> [Extracted records]
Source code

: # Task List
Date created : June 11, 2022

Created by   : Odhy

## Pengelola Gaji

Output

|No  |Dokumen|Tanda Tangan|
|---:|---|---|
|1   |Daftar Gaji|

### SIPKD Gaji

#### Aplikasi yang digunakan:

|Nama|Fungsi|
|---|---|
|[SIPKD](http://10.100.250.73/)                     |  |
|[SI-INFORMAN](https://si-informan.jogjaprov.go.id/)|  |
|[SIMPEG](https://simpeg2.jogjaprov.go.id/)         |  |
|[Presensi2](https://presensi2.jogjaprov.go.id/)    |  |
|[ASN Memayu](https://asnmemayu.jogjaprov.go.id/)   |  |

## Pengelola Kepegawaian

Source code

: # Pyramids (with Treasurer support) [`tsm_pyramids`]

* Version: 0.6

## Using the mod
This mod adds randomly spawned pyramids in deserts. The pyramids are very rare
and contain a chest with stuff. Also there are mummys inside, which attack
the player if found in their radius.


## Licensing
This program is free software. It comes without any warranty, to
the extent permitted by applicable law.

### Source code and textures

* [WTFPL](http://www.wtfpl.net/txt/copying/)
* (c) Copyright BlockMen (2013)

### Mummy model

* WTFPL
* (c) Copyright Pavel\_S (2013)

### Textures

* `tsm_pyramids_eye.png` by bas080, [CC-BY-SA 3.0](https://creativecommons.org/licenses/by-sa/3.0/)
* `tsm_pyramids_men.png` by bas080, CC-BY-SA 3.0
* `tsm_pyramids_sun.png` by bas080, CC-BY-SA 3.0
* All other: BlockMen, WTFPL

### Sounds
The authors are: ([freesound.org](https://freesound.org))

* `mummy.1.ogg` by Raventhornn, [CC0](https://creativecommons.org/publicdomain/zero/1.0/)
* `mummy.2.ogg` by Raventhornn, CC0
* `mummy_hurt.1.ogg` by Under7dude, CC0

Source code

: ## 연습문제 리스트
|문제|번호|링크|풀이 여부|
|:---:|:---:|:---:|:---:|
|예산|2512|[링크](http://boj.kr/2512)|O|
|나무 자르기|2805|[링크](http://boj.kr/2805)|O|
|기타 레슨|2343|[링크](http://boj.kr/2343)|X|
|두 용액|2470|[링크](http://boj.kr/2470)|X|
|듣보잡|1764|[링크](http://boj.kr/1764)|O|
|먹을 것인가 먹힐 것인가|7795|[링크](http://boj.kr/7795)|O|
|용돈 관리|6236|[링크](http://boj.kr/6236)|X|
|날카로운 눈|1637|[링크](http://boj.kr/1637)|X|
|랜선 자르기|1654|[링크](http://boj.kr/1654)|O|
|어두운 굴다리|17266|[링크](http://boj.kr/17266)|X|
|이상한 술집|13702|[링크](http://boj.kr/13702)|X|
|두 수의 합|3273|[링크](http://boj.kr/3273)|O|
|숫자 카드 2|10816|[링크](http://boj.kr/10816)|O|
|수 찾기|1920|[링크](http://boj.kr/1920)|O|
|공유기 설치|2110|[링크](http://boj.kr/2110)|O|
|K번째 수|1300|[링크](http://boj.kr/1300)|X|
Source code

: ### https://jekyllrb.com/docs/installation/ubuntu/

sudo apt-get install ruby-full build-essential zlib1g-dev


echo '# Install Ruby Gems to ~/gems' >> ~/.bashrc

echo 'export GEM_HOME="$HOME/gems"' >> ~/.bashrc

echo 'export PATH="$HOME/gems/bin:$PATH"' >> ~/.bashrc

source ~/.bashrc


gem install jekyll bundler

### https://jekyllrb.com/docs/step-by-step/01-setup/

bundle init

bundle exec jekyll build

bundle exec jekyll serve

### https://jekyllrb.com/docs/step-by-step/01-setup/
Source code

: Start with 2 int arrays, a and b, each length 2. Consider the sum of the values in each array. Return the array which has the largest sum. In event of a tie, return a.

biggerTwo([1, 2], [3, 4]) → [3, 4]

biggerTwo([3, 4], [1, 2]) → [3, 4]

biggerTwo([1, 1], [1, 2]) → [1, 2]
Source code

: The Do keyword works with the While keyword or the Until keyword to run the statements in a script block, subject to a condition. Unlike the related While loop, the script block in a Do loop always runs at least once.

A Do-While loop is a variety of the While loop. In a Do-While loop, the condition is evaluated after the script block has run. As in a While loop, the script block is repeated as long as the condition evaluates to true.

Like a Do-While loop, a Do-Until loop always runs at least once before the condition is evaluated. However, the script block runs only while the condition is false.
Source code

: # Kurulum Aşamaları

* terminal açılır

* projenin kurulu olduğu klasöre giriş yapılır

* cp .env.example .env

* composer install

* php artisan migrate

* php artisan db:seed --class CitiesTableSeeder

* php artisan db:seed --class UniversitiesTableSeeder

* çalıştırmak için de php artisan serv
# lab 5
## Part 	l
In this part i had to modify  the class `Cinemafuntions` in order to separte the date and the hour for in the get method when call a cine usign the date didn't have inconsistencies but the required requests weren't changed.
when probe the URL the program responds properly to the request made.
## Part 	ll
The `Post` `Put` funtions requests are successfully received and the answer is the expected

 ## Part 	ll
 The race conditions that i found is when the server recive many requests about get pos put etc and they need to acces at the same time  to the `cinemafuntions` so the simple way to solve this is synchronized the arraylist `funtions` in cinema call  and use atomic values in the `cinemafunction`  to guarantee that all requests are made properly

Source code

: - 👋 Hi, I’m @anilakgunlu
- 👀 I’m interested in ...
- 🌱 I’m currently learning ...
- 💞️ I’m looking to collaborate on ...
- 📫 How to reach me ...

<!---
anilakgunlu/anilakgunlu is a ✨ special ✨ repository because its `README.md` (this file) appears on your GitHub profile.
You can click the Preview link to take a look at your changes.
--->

...

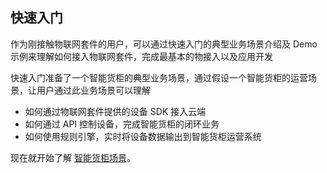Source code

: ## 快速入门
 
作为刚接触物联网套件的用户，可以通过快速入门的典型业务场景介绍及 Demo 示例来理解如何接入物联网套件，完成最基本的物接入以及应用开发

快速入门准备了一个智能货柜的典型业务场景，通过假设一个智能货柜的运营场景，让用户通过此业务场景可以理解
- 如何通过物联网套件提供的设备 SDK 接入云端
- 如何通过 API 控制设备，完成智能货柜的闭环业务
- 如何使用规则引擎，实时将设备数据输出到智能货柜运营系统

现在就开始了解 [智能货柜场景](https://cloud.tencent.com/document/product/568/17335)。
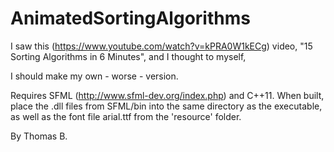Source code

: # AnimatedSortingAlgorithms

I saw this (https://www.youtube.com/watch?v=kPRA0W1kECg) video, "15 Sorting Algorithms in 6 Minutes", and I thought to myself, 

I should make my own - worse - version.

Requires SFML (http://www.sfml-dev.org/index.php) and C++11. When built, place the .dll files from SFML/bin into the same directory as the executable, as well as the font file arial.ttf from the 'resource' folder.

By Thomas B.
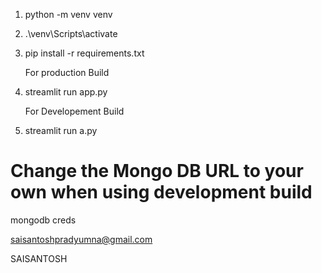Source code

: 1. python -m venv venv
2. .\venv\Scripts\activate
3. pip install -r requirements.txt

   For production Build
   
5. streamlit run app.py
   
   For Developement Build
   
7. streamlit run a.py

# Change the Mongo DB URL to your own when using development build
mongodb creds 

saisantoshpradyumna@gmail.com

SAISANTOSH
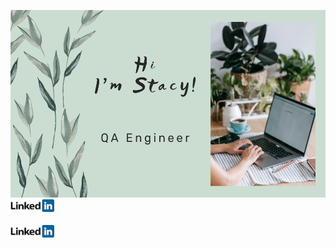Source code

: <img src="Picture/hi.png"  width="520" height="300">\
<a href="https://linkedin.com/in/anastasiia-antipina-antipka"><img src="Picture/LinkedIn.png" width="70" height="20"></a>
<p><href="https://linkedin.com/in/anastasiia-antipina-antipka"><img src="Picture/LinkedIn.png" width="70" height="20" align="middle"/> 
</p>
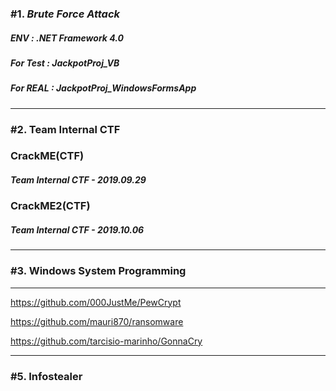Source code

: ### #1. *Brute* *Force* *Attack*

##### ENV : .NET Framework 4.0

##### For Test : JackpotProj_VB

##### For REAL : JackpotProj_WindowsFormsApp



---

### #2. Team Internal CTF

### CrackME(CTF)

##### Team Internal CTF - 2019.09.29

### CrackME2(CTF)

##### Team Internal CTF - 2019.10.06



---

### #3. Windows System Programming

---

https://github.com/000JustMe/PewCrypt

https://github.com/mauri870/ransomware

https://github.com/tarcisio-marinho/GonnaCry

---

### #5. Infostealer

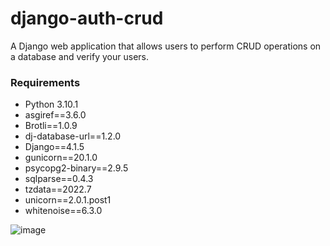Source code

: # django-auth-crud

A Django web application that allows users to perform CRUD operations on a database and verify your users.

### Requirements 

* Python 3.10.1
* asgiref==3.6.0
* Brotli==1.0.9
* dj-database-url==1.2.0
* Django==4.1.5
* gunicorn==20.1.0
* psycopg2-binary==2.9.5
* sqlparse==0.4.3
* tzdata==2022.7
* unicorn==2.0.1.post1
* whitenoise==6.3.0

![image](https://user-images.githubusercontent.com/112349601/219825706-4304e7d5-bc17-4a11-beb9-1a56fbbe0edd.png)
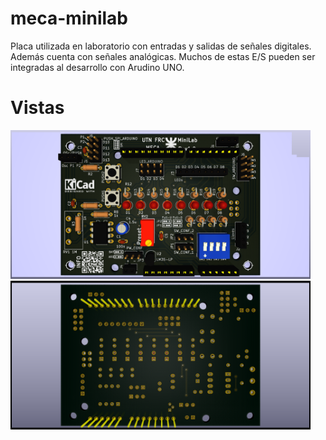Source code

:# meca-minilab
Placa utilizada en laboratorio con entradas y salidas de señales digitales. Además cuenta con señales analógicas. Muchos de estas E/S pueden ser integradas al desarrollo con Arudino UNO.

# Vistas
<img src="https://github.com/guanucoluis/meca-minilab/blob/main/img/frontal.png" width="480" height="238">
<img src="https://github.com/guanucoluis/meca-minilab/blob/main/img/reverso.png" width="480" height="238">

> [What you will do] Using the listing above, list every line in which the string "Gaji" occurs.

> [Written answer]
## Pengelola Gaji
|1   |Daftar Gaji|
### SIPKD Gaji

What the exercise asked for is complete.